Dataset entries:

********************

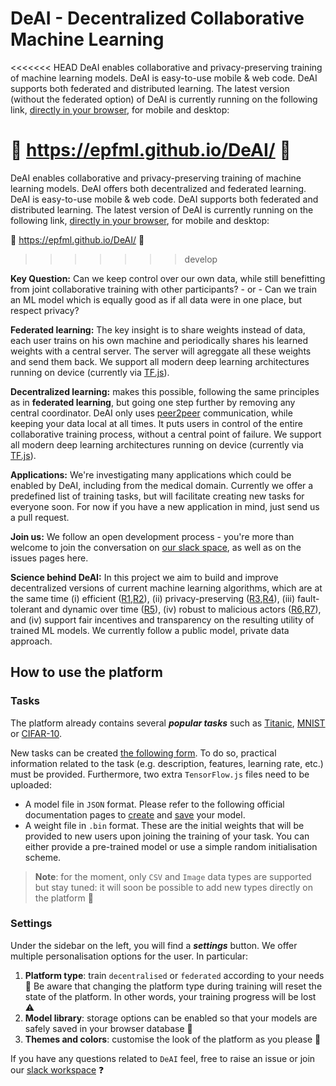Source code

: # DeAI - Decentralized Collaborative Machine Learning

<<<<<<< HEAD
DeAI enables collaborative and privacy-preserving training of machine learning models. 
DeAI is easy-to-use mobile & web code. DeAI supports both federated and distributed learning. The latest version (without the federated option) of DeAI is currently running on the following link, [directly in your browser](https://epfml.github.io/DeAI/), for mobile and desktop:
 
  :rocket: https://epfml.github.io/DeAI/ :rocket:
=======
DeAI enables collaborative and privacy-preserving training of machine learning models. DeAI offers both decentralized and federated learning.
DeAI is easy-to-use mobile & web code. DeAI supports both federated and distributed learning. The latest version of DeAI is currently running on the following link, [directly in your browser](https://epfml.github.io/DeAI/), for mobile and desktop:

:rocket: https://epfml.github.io/DeAI/ :rocket:
>>>>>>> develop

**Key Question:** Can we keep control over our own data, while still benefitting from joint collaborative training with other participants? - or - Can we train an ML model which is equally good as if all data were in one place, but respect privacy?

**Federated learning:** The key insight is to share weights instead of data, each user trains on his own machine and periodically shares his learned weights with a central server. The server will agreggate all these weights and send them back. 
We support all modern deep learning architectures running on device (currently via [TF.js](https://www.tensorflow.org/js)).

**Decentralized learning:** makes this possible, following the same principles as in **federated learning**, but going one step further by removing any central coordinator. DeAI only uses [peer2peer](https://peerjs.com/) communication, while keeping your data local at all times. It puts users in control of the entire collaborative training process, without a central point of failure. We support all modern deep learning architectures running on device (currently via [TF.js](https://www.tensorflow.org/js)).

**Applications:** We're investigating many applications which could be enabled by DeAI, including from the medical domain. Currently we offer a predefined list of training tasks, but will facilitate creating new tasks for everyone soon. For now if you have a new application in mind, just send us a pull request.

**Join us:** We follow an open development process - you're more than welcome to join the conversation on [our slack space](https://join.slack.com/t/deai-workspace/shared_invite/zt-fpsb7c9h-1M9hnbaSonZ7lAgJRTyNsw), as well as on the issues pages here.

**Science behind DeAI:** In this project we aim to build and improve decentralized versions of current machine learning algorithms, which are at the same time (i) efficient ([R1](https://github.com/epfml/powergossip),[R2](https://github.com/epfml/ChocoSGD)), (ii) privacy-preserving ([R3](https://eprint.iacr.org/2017/281.pdf),[R4](https://arxiv.org/abs/2006.04747)), (iii) fault-tolerant and dynamic over time ([R5](https://arxiv.org/abs/1910.12308)), (iv) robust to malicious actors ([R6](https://arxiv.org/abs/2012.10333),[R7](https://arxiv.org/abs/2006.09365)), and (iv) support fair incentives and transparency on the resulting utility of trained ML models. We currently follow a public model, private data approach.

## How to use the platform

### Tasks

The platform already contains several **_popular tasks_** such as [Titanic](https://www.kaggle.com/c/titanic), [MNIST](https://www.kaggle.com/c/digit-recognizer) or [CIFAR-10](https://www.kaggle.com/pankrzysiu/cifar10-python).

New tasks can be created [the following form](https://epfml.github.io/DeAI/#/task-creation-form). To do so, practical information related to the task (e.g. description, features, learning rate, etc.) must be provided. Furthermore, two extra `TensorFlow.js` files need to be uploaded:

- A model file in `JSON` format. Please refer to the following official documentation pages to [create](https://www.tensorflow.org/js/guide/models_and_layers) and [save](https://www.tensorflow.org/js/guide/save_load) your model.
- A weight file in `.bin` format. These are the initial weights that will be provided to new users upon joining the training of your task. You can either provide a pre-trained model or use a simple random initialisation scheme.

> **Note**: for the moment, only `CSV` and `Image` data types are supported but stay tuned: it will soon be possible to add new types directly on the platform :mega:

### Settings

Under the sidebar on the left, you will find a **_settings_** button. We offer multiple personalisation options for the user. In particular:

1. **Platform type**: train `decentralised` or `federated` according to your needs :rocket: Be aware that changing the platform type during training will reset the state of the platform. In other words, your training progress will be lost :warning:
2. **Model library**: storage options can be enabled so that your models are safely saved in your browser database :floppy_disk:
3. **Themes and colors**: customise the look of the platform as you please :rainbow:

If you have any questions related to `DeAI` feel, free to raise an issue or join our [slack workspace](https://join.slack.com/t/deai-workspace/shared_invite/zt-fpsb7c9h-1M9hnbaSonZ7lAgJRTyNsw) :question:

********************

> WHAT THE EXERCISE ASKS: Which lines above run from the one containing "and federated learning." down to the one containing "but respect privacy?"? Repeat exactly those, both ends included, and nothing else.

> ANSWER SECTION:
DeAI enables collaborative and privacy-preserving training of machine learning models. DeAI offers both decentralized and federated learning.
DeAI is easy-to-use mobile & web code. DeAI supports both federated and distributed learning. The latest version of DeAI is currently running on the following link, [directly in your browser](https://epfml.github.io/DeAI/), for mobile and desktop:

:rocket: https://epfml.github.io/DeAI/ :rocket:
>>>>>>> develop

**Key Question:** Can we keep control over our own data, while still benefitting from joint collaborative training with other participants? - or - Can we train an ML model which is equally good as if all data were in one place, but respect privacy?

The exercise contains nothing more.